Re: [BUGS] Status of issue 4593 - Mailing list pgsql-hackers

From Kevin Grittner
Subject Re: [BUGS] Status of issue 4593
Date
Msg-id 496B3F3D.EE98.0025.0@wicourts.gov
Whole thread Raw
In response to Re: [BUGS] Status of issue 4593  (Tom Lane <tgl@sss.pgh.pa.us>)
Responses Re: [BUGS] Status of issue 4593  (Tom Lane <tgl@sss.pgh.pa.us>)

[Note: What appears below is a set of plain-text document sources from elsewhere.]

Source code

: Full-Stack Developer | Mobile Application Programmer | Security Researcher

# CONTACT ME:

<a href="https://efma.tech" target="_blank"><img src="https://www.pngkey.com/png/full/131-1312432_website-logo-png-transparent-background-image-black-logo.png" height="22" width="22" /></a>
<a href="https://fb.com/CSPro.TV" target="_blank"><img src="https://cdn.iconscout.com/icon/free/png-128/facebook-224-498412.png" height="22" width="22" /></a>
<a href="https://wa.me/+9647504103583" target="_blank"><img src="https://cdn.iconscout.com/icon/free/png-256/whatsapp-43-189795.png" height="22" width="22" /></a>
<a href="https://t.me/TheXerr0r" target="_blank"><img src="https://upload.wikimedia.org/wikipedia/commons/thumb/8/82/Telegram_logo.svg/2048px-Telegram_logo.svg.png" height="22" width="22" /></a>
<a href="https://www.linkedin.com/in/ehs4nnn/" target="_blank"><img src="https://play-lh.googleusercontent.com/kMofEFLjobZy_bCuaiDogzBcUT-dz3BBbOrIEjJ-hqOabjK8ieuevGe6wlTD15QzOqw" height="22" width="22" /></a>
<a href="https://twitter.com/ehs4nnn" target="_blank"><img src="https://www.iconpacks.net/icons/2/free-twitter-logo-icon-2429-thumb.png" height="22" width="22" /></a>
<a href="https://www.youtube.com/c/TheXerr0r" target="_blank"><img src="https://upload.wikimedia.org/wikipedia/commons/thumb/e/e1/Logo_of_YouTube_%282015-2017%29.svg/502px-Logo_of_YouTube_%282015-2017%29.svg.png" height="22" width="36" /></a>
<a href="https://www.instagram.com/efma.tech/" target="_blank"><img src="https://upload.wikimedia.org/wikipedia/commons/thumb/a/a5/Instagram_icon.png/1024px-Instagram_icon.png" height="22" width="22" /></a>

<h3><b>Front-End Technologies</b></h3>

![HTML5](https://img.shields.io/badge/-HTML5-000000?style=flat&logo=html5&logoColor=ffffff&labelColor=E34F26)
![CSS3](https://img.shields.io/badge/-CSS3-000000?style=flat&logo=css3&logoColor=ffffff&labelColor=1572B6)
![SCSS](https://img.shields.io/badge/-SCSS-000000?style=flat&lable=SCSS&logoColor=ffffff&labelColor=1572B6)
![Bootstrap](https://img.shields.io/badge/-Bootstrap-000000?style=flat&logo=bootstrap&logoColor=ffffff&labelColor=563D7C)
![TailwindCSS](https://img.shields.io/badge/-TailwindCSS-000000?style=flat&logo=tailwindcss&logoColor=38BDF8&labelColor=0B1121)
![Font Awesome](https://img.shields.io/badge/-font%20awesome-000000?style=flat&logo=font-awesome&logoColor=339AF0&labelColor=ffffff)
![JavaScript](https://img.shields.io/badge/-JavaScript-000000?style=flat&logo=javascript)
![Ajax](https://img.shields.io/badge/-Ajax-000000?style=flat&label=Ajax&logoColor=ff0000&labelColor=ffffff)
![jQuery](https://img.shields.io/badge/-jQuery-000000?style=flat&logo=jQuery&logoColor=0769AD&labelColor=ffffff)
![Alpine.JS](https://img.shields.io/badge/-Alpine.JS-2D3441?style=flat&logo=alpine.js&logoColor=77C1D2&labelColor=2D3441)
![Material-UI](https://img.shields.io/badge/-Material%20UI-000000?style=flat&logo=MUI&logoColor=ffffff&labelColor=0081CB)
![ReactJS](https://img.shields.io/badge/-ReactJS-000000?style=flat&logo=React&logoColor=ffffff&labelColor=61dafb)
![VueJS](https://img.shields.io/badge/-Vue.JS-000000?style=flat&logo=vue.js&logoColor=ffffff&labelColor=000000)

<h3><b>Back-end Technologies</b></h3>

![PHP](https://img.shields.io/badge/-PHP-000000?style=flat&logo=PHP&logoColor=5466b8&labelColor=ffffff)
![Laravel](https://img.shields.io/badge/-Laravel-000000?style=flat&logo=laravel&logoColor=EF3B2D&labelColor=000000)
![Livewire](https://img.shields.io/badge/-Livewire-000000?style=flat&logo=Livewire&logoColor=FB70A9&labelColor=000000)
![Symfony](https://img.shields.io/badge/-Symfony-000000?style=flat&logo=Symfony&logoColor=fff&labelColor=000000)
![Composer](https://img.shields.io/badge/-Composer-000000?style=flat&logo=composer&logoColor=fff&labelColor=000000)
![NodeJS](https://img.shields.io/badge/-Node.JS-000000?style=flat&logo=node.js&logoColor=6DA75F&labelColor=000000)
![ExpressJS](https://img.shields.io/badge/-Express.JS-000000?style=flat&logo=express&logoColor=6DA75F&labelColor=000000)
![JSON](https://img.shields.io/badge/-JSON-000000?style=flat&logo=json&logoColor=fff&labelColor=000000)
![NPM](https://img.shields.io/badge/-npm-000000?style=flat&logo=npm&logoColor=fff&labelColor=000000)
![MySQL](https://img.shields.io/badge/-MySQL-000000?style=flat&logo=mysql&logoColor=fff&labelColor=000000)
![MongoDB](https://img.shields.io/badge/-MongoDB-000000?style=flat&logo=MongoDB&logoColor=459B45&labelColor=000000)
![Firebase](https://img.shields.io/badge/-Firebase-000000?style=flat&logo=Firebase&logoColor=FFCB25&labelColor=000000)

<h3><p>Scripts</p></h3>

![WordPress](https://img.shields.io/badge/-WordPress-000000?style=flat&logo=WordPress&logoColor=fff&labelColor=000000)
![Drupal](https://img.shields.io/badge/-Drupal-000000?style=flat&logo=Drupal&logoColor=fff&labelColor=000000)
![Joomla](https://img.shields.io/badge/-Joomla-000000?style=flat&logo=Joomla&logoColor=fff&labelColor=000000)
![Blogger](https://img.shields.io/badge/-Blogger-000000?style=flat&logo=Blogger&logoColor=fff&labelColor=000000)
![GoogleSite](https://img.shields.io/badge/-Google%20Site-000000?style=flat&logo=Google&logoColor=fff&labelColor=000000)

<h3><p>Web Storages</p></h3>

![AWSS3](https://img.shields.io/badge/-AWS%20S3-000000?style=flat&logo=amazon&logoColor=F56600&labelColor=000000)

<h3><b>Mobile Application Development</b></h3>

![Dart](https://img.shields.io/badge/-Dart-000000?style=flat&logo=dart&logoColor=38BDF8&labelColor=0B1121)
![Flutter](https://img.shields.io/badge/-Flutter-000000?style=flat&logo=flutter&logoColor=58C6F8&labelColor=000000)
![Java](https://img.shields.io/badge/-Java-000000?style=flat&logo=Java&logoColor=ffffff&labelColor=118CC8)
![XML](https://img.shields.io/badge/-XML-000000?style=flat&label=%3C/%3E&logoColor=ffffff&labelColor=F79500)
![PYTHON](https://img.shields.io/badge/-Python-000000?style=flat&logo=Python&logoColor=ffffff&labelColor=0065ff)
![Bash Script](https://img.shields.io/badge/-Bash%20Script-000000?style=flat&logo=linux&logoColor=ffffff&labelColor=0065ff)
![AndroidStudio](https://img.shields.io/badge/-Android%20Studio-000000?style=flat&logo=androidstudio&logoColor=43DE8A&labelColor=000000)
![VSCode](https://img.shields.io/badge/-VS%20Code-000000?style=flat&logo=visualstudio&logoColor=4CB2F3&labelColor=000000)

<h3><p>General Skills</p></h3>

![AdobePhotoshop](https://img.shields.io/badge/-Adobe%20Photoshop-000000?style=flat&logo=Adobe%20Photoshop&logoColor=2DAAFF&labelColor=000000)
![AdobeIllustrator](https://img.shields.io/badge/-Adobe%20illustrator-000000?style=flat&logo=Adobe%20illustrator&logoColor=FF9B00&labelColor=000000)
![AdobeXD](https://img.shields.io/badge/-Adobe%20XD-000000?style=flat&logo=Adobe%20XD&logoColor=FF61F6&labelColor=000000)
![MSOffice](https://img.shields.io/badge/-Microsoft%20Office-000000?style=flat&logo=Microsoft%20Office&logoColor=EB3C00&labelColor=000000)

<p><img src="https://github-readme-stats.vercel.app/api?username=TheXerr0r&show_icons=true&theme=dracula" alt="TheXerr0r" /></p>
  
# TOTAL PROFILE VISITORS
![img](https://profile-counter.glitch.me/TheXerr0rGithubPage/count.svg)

Re: [BUGS] Status of issue 4593  (Peter Eisentraut <peter_e@gmx.net>)
List pgsql-hackers
>>> Tom Lane <tgl@sss.pgh.pa.us> wrote: 
> "Kevin Grittner" <Kevin.Grittner@wicourts.gov> writes:
>> Tom Lane <tgl@sss.pgh.pa.us> wrote: 
>>> A re-sort after locking doesn't really make things all nice and
>>> intuitive either.
> 
>> Would it make any sense to roll back and generate a
>> SERIALIZATION_FAILURE?
> 
> If that's what you want then you run the transaction in serializable
> mode.  The point of doing it in READ COMMITTED mode is that you
don't
> want such a failure.
Well, that's a PostgreSQL-specific point of view, although I
understand the point of maintaining that guarantee.  (In Microsoft SQL
Server and Sybase ASE we actually had to run our read-only web
application at the READ UNCOMMITTED transaction isolation level
because so many SELECT queries were rolled back when they deadlocked
with the traffic from replication when they were all running at READ
COMMITTED.)
If you run this at SERIALIZABLE transaction isolation level, would
PostgreSQL currently roll something back before returning rows in an
order different than that specified by the ORDER BY clause?